First off, to appreciate the value of this book, I think it’s necessary to understand the situation and environment of many Khmer Americans. For those of us who are second-generation like Anthony and myself, our parents and siblings survived the unfathomable horrors of the Khmer Rouge genocide, pushed through the human trafficking and lack of resources in refugee camps along the Thai border, and were thrown into American communities of cyclical poverty, violence, and suffering that were exacerbated by barriers of race, culture, and language. In many ways, we inherited a legacy of loss, brokenness, and fracturing, as was constantly conveyed to us in newspapers, books, movies, and television segments.

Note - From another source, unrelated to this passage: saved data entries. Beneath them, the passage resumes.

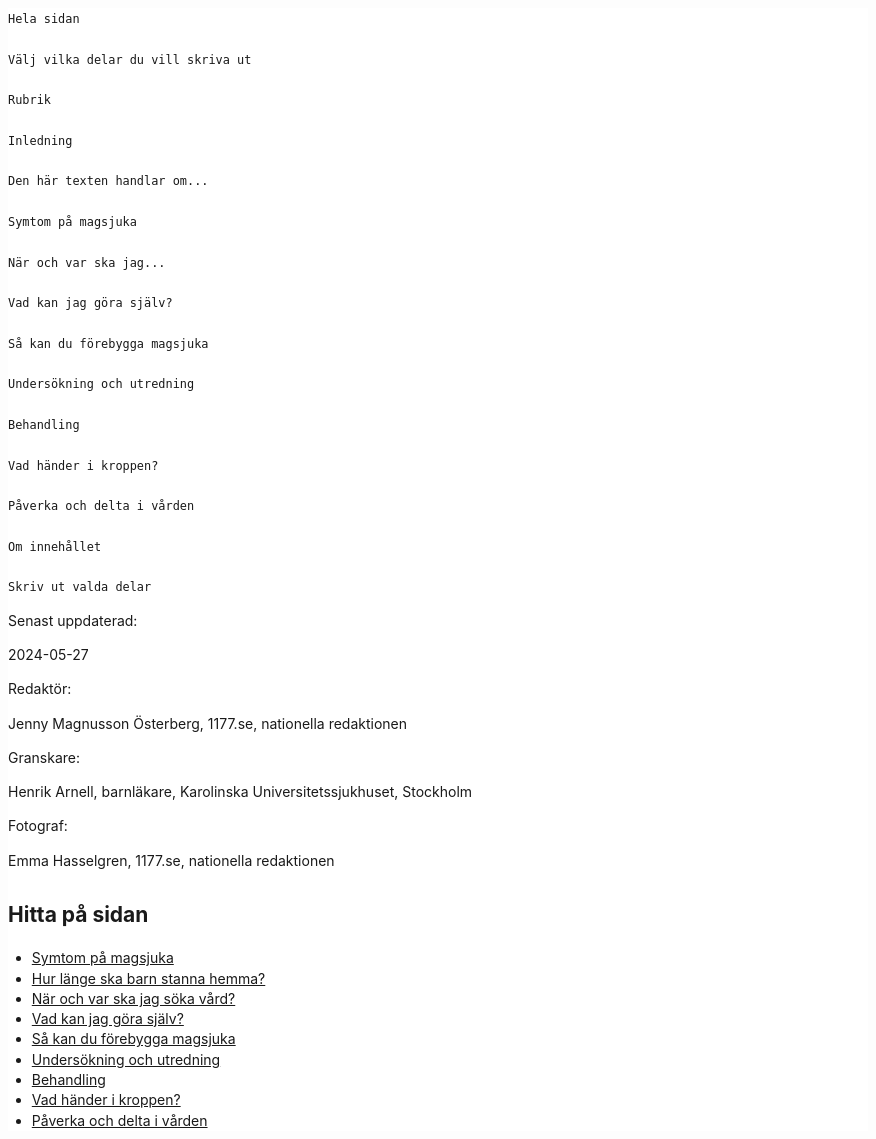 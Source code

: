     Hela sidan
    
    Välj vilka delar du vill skriva ut
    
    Rubrik
    
    Inledning
    
    Den här texten handlar om...
    
    Symtom på magsjuka
    
    När och var ska jag...
    
    Vad kan jag göra själv?
    
    Så kan du förebygga magsjuka
    
    Undersökning och utredning
    
    Behandling
    
    Vad händer i kroppen?
    
    Påverka och delta i vården
    
    Om innehållet
    
    Skriv ut valda delar
    

Senast uppdaterad:

2024-05-27

Redaktör:

Jenny Magnusson Österberg, 1177.se, nationella redaktionen

Granskare:

Henrik Arnell, barnläkare, Karolinska Universitetssjukhuset, Stockholm

Fotograf:

Emma Hasselgren, 1177.se, nationella redaktionen

Hitta på sidan
--------------

*   [Symtom på magsjuka](https://www.1177.se/barn--gravid/vanliga-besvar-och-sjukdomar-hos-barn/magsjuka-hos-sma-barn/#section-14832)
*   [Hur länge ska barn stanna hemma?](https://www.1177.se/barn--gravid/vanliga-besvar-och-sjukdomar-hos-barn/magsjuka-hos-sma-barn/#section-102535)
*   [När och var ska jag söka vård?](https://www.1177.se/barn--gravid/vanliga-besvar-och-sjukdomar-hos-barn/magsjuka-hos-sma-barn/#section-14833)
*   [Vad kan jag göra själv?](https://www.1177.se/barn--gravid/vanliga-besvar-och-sjukdomar-hos-barn/magsjuka-hos-sma-barn/#section-14834)
*   [Så kan du förebygga magsjuka](https://www.1177.se/barn--gravid/vanliga-besvar-och-sjukdomar-hos-barn/magsjuka-hos-sma-barn/#section-14835)
*   [Undersökning och utredning](https://www.1177.se/barn--gravid/vanliga-besvar-och-sjukdomar-hos-barn/magsjuka-hos-sma-barn/#section-14836)
*   [Behandling](https://www.1177.se/barn--gravid/vanliga-besvar-och-sjukdomar-hos-barn/magsjuka-hos-sma-barn/#section-14837)
*   [Vad händer i kroppen?](https://www.1177.se/barn--gravid/vanliga-besvar-och-sjukdomar-hos-barn/magsjuka-hos-sma-barn/#section-14838)
*   [Påverka och delta i vården](https://www.1177.se/barn--gravid/vanliga-besvar-och-sjukdomar-hos-barn/magsjuka-hos-sma-barn/#section-177955)
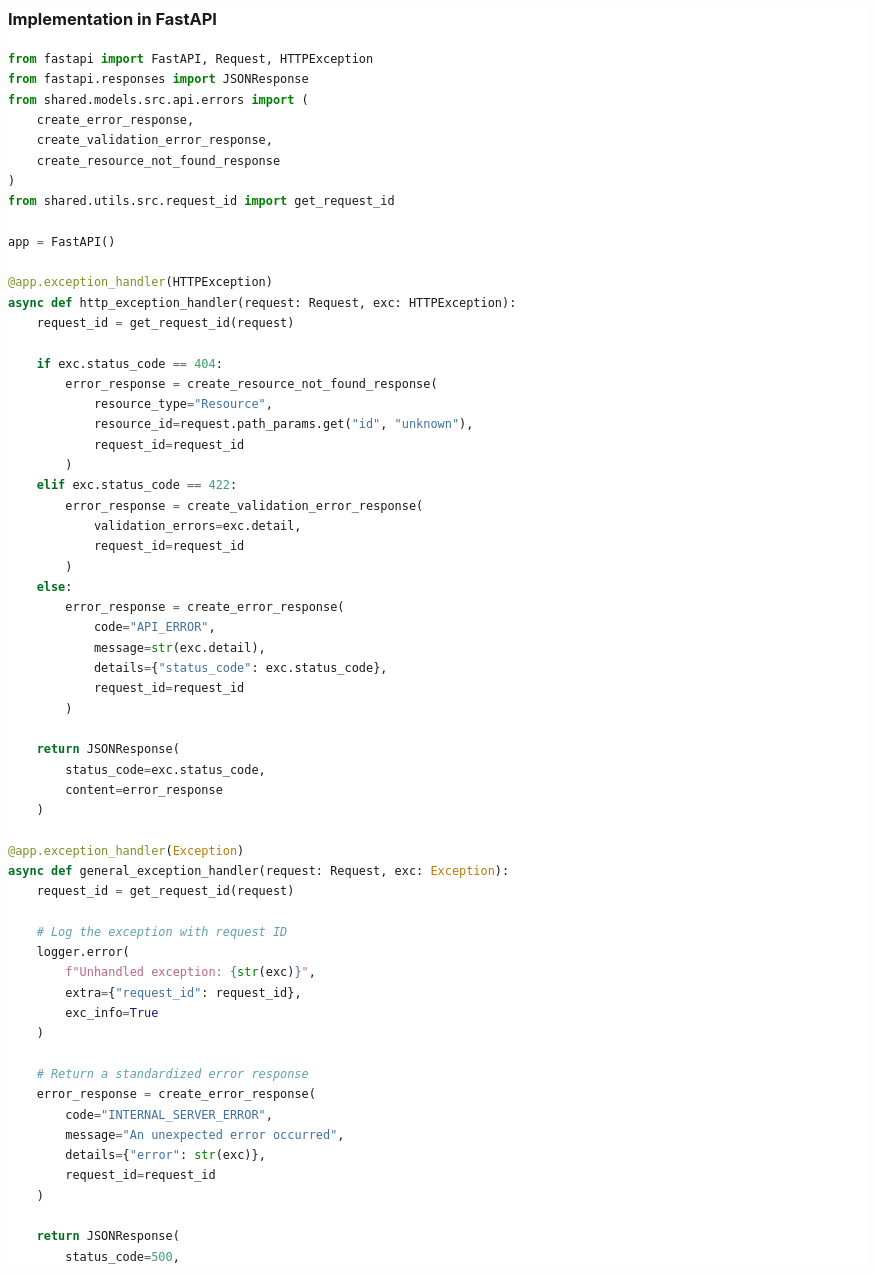 ### Implementation in FastAPI

```python
from fastapi import FastAPI, Request, HTTPException
from fastapi.responses import JSONResponse
from shared.models.src.api.errors import (
    create_error_response,
    create_validation_error_response,
    create_resource_not_found_response
)
from shared.utils.src.request_id import get_request_id

app = FastAPI()

@app.exception_handler(HTTPException)
async def http_exception_handler(request: Request, exc: HTTPException):
    request_id = get_request_id(request)
    
    if exc.status_code == 404:
        error_response = create_resource_not_found_response(
            resource_type="Resource",
            resource_id=request.path_params.get("id", "unknown"),
            request_id=request_id
        )
    elif exc.status_code == 422:
        error_response = create_validation_error_response(
            validation_errors=exc.detail,
            request_id=request_id
        )
    else:
        error_response = create_error_response(
            code="API_ERROR",
            message=str(exc.detail),
            details={"status_code": exc.status_code},
            request_id=request_id
        )
    
    return JSONResponse(
        status_code=exc.status_code,
        content=error_response
    )

@app.exception_handler(Exception)
async def general_exception_handler(request: Request, exc: Exception):
    request_id = get_request_id(request)
    
    # Log the exception with request ID
    logger.error(
        f"Unhandled exception: {str(exc)}",
        extra={"request_id": request_id},
        exc_info=True
    )
    
    # Return a standardized error response
    error_response = create_error_response(
        code="INTERNAL_SERVER_ERROR",
        message="An unexpected error occurred",
        details={"error": str(exc)},
        request_id=request_id
    )
    
    return JSONResponse(
        status_code=500,
``` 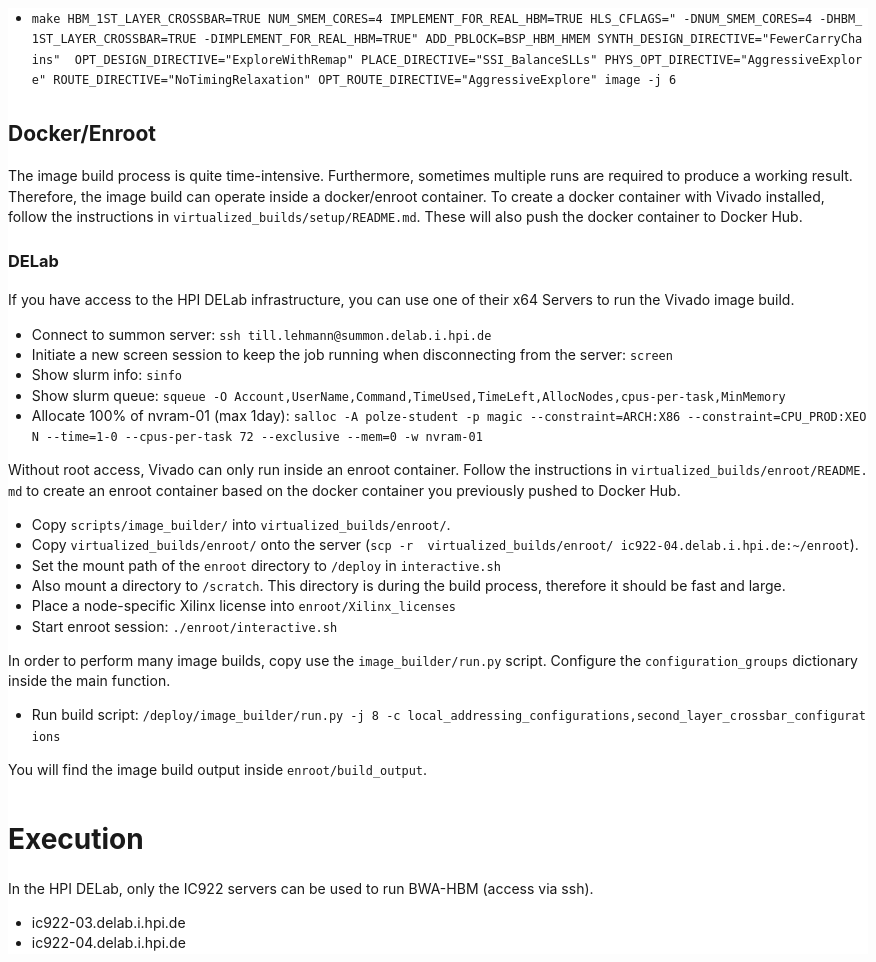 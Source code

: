 - `make HBM_1ST_LAYER_CROSSBAR=TRUE NUM_SMEM_CORES=4 IMPLEMENT_FOR_REAL_HBM=TRUE HLS_CFLAGS=" -DNUM_SMEM_CORES=4 -DHBM_1ST_LAYER_CROSSBAR=TRUE -DIMPLEMENT_FOR_REAL_HBM=TRUE" ADD_PBLOCK=BSP_HBM_HMEM SYNTH_DESIGN_DIRECTIVE="FewerCarryChains"  OPT_DESIGN_DIRECTIVE="ExploreWithRemap" PLACE_DIRECTIVE="SSI_BalanceSLLs" PHYS_OPT_DIRECTIVE="AggressiveExplore" ROUTE_DIRECTIVE="NoTimingRelaxation" OPT_ROUTE_DIRECTIVE="AggressiveExplore" image -j 6`

## Docker/Enroot

The image build process is quite time-intensive. Furthermore, sometimes multiple runs are required to produce a working result. Therefore, the image build can operate inside a docker/enroot container. To create a docker container with Vivado installed, follow the instructions in `virtualized_builds/setup/README.md`. These will also push the docker container to Docker Hub.

### DELab

If you have access to the HPI DELab infrastructure, you can use one of their x64 Servers to run the Vivado image build. 

- Connect to summon server: `ssh till.lehmann@summon.delab.i.hpi.de`
- Initiate a new screen session to keep the job running when disconnecting from the server: `screen`
- Show slurm info: `sinfo`
- Show slurm queue: `squeue -O Account,UserName,Command,TimeUsed,TimeLeft,AllocNodes,cpus-per-task,MinMemory`
- Allocate 100% of nvram-01 (max 1day): `salloc -A polze-student -p magic --constraint=ARCH:X86 --constraint=CPU_PROD:XEON --time=1-0 --cpus-per-task 72 --exclusive --mem=0 -w nvram-01`

Without root access, Vivado can only run inside an enroot container. Follow the instructions in `virtualized_builds/enroot/README.md` to create an enroot container based on the docker container you previously pushed to Docker Hub.

- Copy `scripts/image_builder/` into `virtualized_builds/enroot/`.
- Copy `virtualized_builds/enroot/` onto the server (`scp -r  virtualized_builds/enroot/ ic922-04.delab.i.hpi.de:~/enroot`).
- Set the mount path of the `enroot` directory to `/deploy` in `interactive.sh`
- Also mount a directory to `/scratch`. This directory is during the build process, therefore it should be fast and large.
- Place a node-specific Xilinx license into `enroot/Xilinx_licenses`
- Start enroot session: `./enroot/interactive.sh`

In order to perform many image builds, copy use the `image_builder/run.py` script. Configure the `configuration_groups` dictionary inside the main function.

- Run build script: `/deploy/image_builder/run.py -j 8 -c local_addressing_configurations,second_layer_crossbar_configurations`

You will find the image build output inside `enroot/build_output`.

# Execution

In the HPI DELab, only the IC922 servers can be used to run BWA-HBM (access via ssh).

- ic922-03.delab.i.hpi.de
- ic922-04.delab.i.hpi.de
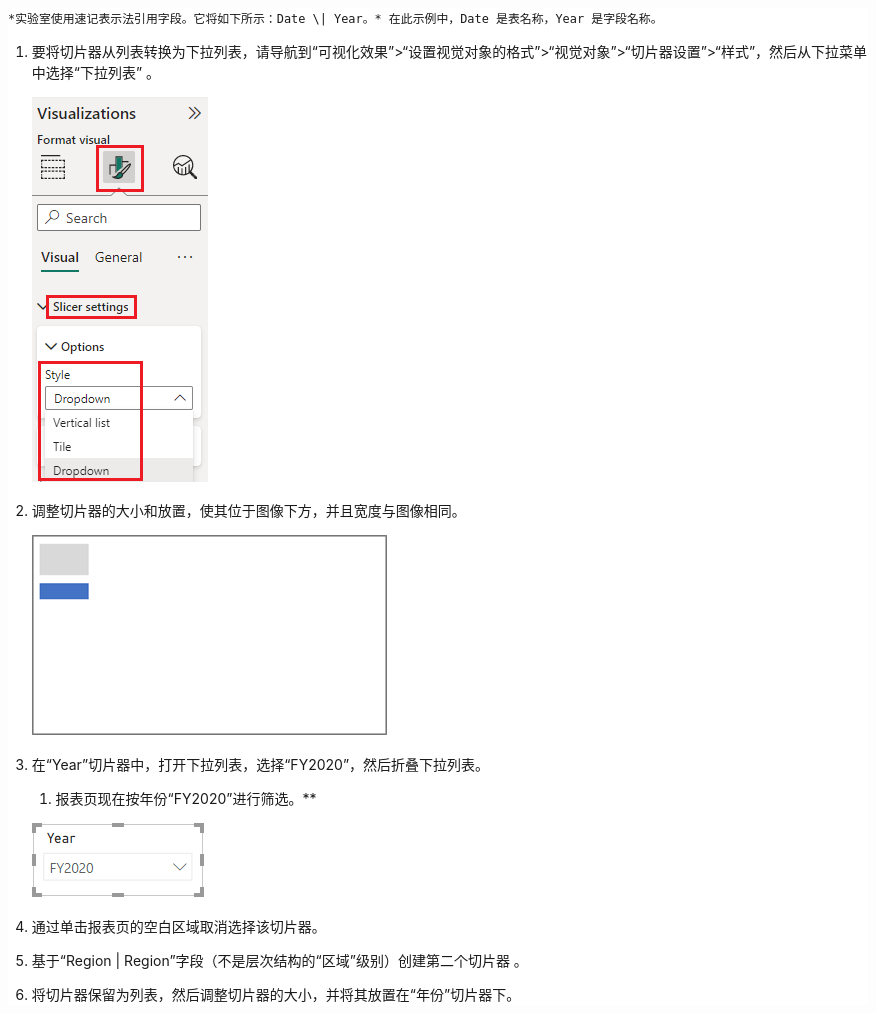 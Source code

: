     *实验室使用速记表示法引用字段。它将如下所示：Date \| Year。* 在此示例中，Date 是表名称，Year 是字段名称。

1. 要将切片器从列表转换为下拉列表，请导航到“可视化效果”>“设置视觉对象的格式”>“视觉对象”>“切片器设置”>“样式”，然后从下拉菜单中选择“下拉列表” 。

    ![切片器样式](Linked_image_Files/06_slicer_style.png)

1. 调整切片器的大小和放置，使其位于图像下方，并且宽度与图像相同。

     ![图片 19](Linked_image_Files/07-design-report-in-power-bi-desktop_image20.png)

1. 在“Year”切片器中，打开下拉列表，选择“FY2020”，然后折叠下拉列表。
    1. 报表页现在按年份“FY2020”进行筛选。**

     ![图片 20](Linked_image_Files/07-design-report-in-power-bi-desktop_image21.png)

1. 通过单击报表页的空白区域取消选择该切片器。

1. 基于“Region \| Region”字段（不是层次结构的“区域”级别）创建第二个切片器 。

1. 将切片器保留为列表，然后调整切片器的大小，并将其放置在“年份”切片器下。
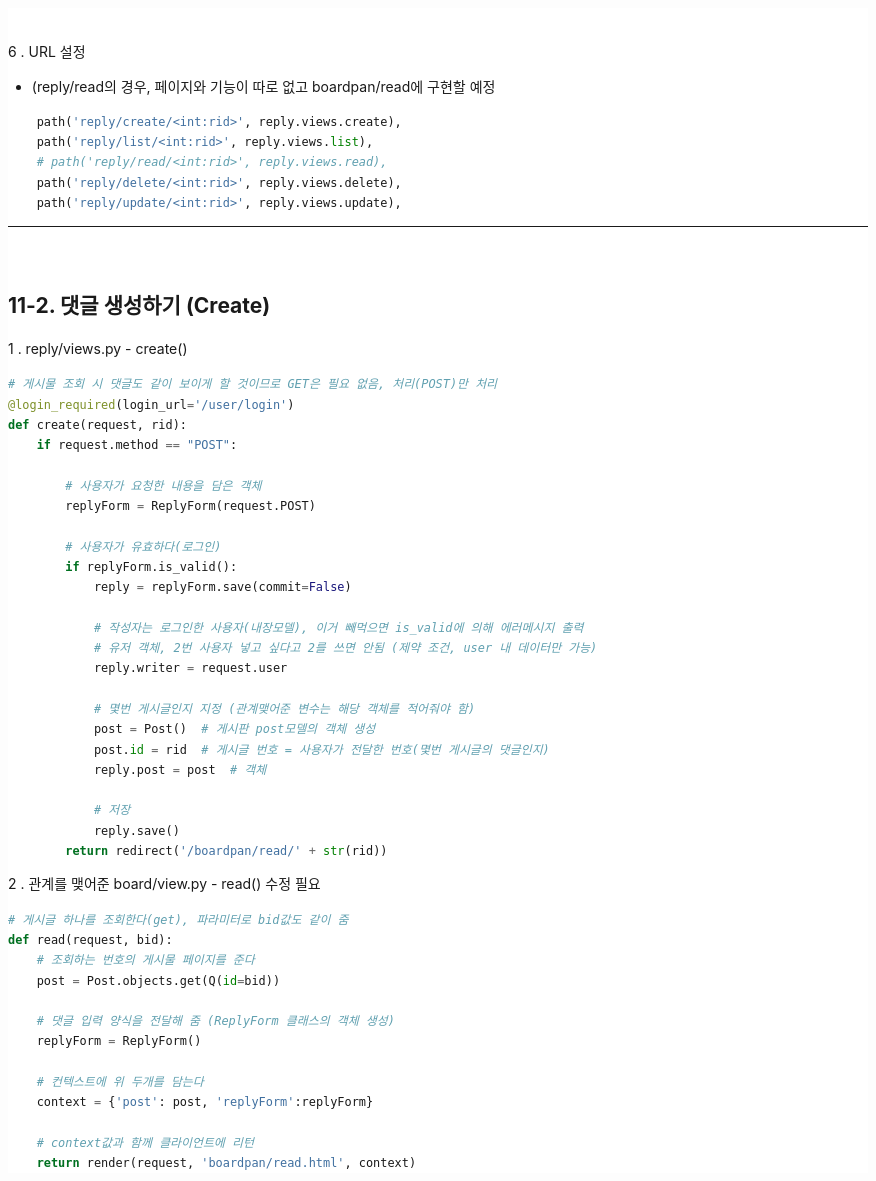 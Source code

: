 <br>

6 . URL 설정
* (reply/read의 경우, 페이지와 기능이 따로 없고 boardpan/read에 구현할 예정

```python
    path('reply/create/<int:rid>', reply.views.create),
    path('reply/list/<int:rid>', reply.views.list),
    # path('reply/read/<int:rid>', reply.views.read),
    path('reply/delete/<int:rid>', reply.views.delete),
    path('reply/update/<int:rid>', reply.views.update),
```

<hr>
<br>

## 11-2. 댓글 생성하기 (Create)

1 . reply/views.py - create()

```python
# 게시물 조회 시 댓글도 같이 보이게 할 것이므로 GET은 필요 없음, 처리(POST)만 처리
@login_required(login_url='/user/login')
def create(request, rid):
    if request.method == "POST":

        # 사용자가 요청한 내용을 담은 객체
        replyForm = ReplyForm(request.POST)

        # 사용자가 유효하다(로그인)
        if replyForm.is_valid():
            reply = replyForm.save(commit=False)

            # 작성자는 로그인한 사용자(내장모델), 이거 빼먹으면 is_valid에 의해 에러메시지 출력
            # 유저 객체, 2번 사용자 넣고 싶다고 2를 쓰면 안됨 (제약 조건, user 내 데이터만 가능)
            reply.writer = request.user

            # 몇번 게시글인지 지정 (관계맺어준 변수는 해당 객체를 적어줘야 함)
            post = Post()  # 게시판 post모델의 객체 생성
            post.id = rid  # 게시글 번호 = 사용자가 전달한 번호(몇번 게시글의 댓글인지)
            reply.post = post  # 객체

            # 저장
            reply.save()
        return redirect('/boardpan/read/' + str(rid))
```

2 . 관계를 맺어준 board/view.py - read() 수정 필요

```python
# 게시글 하나를 조회한다(get), 파라미터로 bid값도 같이 줌
def read(request, bid):
    # 조회하는 번호의 게시물 페이지를 준다
    post = Post.objects.get(Q(id=bid))

    # 댓글 입력 양식을 전달해 줌 (ReplyForm 클래스의 객체 생성)
    replyForm = ReplyForm()

    # 컨텍스트에 위 두개를 담는다
    context = {'post': post, 'replyForm':replyForm}

    # context값과 함께 클라이언트에 리턴
    return render(request, 'boardpan/read.html', context)
```
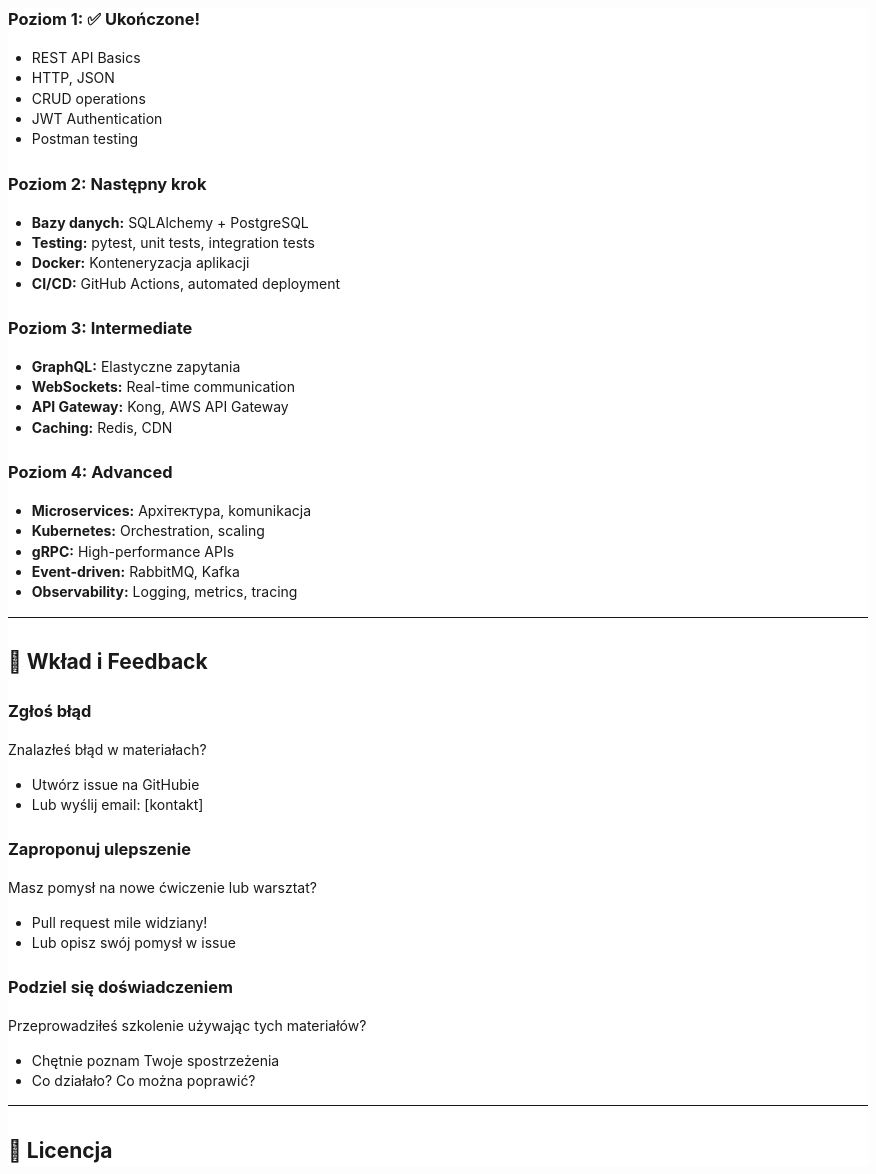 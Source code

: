 ### Poziom 1: ✅ Ukończone!
- REST API Basics
- HTTP, JSON
- CRUD operations
- JWT Authentication
- Postman testing

### Poziom 2: Następny krok
- **Bazy danych:** SQLAlchemy + PostgreSQL
- **Testing:** pytest, unit tests, integration tests
- **Docker:** Konteneryzacja aplikacji
- **CI/CD:** GitHub Actions, automated deployment

### Poziom 3: Intermediate
- **GraphQL:** Elastyczne zapytania
- **WebSockets:** Real-time communication
- **API Gateway:** Kong, AWS API Gateway
- **Caching:** Redis, CDN

### Poziom 4: Advanced
- **Microservices:** Архітектура, komunikacja
- **Kubernetes:** Orchestration, scaling
- **gRPC:** High-performance APIs
- **Event-driven:** RabbitMQ, Kafka
- **Observability:** Logging, metrics, tracing

---

## 🤝 Wkład i Feedback

### Zgłoś błąd
Znalazłeś błąd w materiałach? 
- Utwórz issue na GitHubie
- Lub wyślij email: [kontakt]

### Zaproponuj ulepszenie
Masz pomysł na nowe ćwiczenie lub warsztat?
- Pull request mile widziany!
- Lub opisz swój pomysł w issue

### Podziel się doświadczeniem
Przeprowadziłeś szkolenie używając tych materiałów?
- Chętnie poznam Twoje spostrzeżenia
- Co działało? Co można poprawić?

---

## 📄 Licencja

Following the tropes of American literature and media, the dichotomy of being neither Khmer nor American enough was hammered into us. And we came to think of ourselves and see the world that way. Even when people talked about anything Asian, Khmer and other Southeast Asian communities were largely invisible—unless, of course, there was a gang shooting down the street or it had something to do with the Khmer Rouge. This double-pronged reality of being unseen while being allowed only certain images, spaces, and possibilities was the reality for many second-generation Khmer Americans such as Anthony and myself. And, in the case of Anthony and I, as two gay Khmer American men, myself now the founder of Cambodia’s first gay dance company, we had the added weight of only seeing crude caricatures of LGBTQ people in movies and shows like Jerry Springer. We got the message: We were not enough.


With this in mind, we can recognize the value of Anthony’s book, which, in many ways, represents the intergenerational journey, growth, and transcendence that reflects the experiences of many refugee and immigrant communities. It is that flower that breaks through concrete and shatters earth and stone, to be commended for its sheer will, resilient existence, and individual character.


Reading AFTERPARTIES, I am constantly aware of Anthony’s personal perspective and world, which spans richly across lands, lives, realms, and times through an interconnected web of family, friends, lovers, and realities (including those that may have been embellished and colored). It brings to light the struggles, spirituality, strength, and love of Khmer American families and communities, especially important as we often did not have the capacity to communicate and express the nature of these things amongst ourselves. The choices in transcription of Khmer words, although small details, such as in the word “Pou” which means “uncle” and which I would instead transcribe as “Pu,” as well as in “Cha” as opposed to the proper “Achar,” reflects the mishearing and misunderstanding that characterizes the gaps in language, culture, and history that has riddled our experiences as second-generation Khmer Americans. Furthermore, it emphasizes the personal experience of Anthony, as well as his individual idiosyncrasies and particularities.


AFTERPARTIES is wonderfully Anthony Veasna So. It also suffers from this fact as well. This is exemplified in the high school badminton players in “Superking Son Scores Again” and Rithy in “The Monks” who, despite differences in age, personality, and time, well, kind of all sound like Anthony. In fact, in a work that jumps between the experiences, perspectives, and spaces of different characters, everyone rather much sounds the same and seems to carry and speak with Anthony’s voice, humor, and cultural references. Perhaps it is the voice of Anthony, as a writer looking back, reflecting upon and even projecting onto the past. I was often unsure of what was being said in Khmer or English, and felt that changes in diction, grammar, and thought processes might have made for a more realistic, dynamic, and diverse intertwining of characters. The best example of this type of writing I can recall is William Faulkner’s “As I Lay Dying.”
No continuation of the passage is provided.